Since it seems there’s still no light at the bottom of the well of overlooked and lost releases out there, it’s heartening to come across a release like Dany Graham’s eponymous 1980 LP. Despite the time stamp showing the dawn of the ’80s, the record is rooted firmly in wobbly ‘70s songwriter territory, sharing a bent sense of pop with the R. Stevie Moore / Bobb Trimble / Carl Simmons set, but in spirit it perhaps sidles up most closely with Deep Freeze Mice. Like the Mice the album has a ‘60s hangover that’s squeezed through a scrappy private press filter. The record was such a non-starter that when contacted years later by issuing label Xerox searching for information on Graham, many of the session players didn’t even know the album had seen light originally.

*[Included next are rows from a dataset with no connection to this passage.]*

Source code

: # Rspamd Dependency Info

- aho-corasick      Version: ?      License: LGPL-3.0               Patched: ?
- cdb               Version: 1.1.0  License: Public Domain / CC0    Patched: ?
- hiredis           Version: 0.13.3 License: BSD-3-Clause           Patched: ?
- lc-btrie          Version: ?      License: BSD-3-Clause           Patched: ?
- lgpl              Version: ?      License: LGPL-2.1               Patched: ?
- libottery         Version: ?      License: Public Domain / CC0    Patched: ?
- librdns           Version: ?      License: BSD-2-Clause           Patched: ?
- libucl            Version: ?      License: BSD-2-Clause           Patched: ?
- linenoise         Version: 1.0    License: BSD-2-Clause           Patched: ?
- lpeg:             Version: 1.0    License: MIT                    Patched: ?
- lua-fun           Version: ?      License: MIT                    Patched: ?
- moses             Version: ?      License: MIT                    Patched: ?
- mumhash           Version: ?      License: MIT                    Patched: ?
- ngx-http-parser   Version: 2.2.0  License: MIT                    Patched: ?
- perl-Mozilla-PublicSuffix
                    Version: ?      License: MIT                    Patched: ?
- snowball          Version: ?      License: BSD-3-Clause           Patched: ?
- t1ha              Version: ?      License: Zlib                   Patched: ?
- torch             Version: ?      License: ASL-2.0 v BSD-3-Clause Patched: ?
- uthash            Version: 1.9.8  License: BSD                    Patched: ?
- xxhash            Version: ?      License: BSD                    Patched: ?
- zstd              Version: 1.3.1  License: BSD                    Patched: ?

There are moments of pure pop brilliance on the album, albeit refracted through rough production patches, an apparent lack of editing and a nice warm lap of hiss. Graham nails softball soul (“Early Morning Heatwave”), mad-eyed folk-pop (“We’ll Make A Deal (In Amsterdam), “Love Start”) and soft rock (“Feeling You Beside Me”). As an actual album, its admittedly a bit uneven, but as a collection it wraps up all of the brain fragments Graham let slip through the tape in fine form. There’s definitely a certain type of collector that’s going to revel in this and even more cultivators of lost psychedelic ephemera who are going to find the missing piece in their mixtape of melted pop they’ve been searching for. Kudos to Xerox for digging up this treasure and with word they’re also shining up Graham’s sole other release for a new issue, it seems there’s more to love on the way.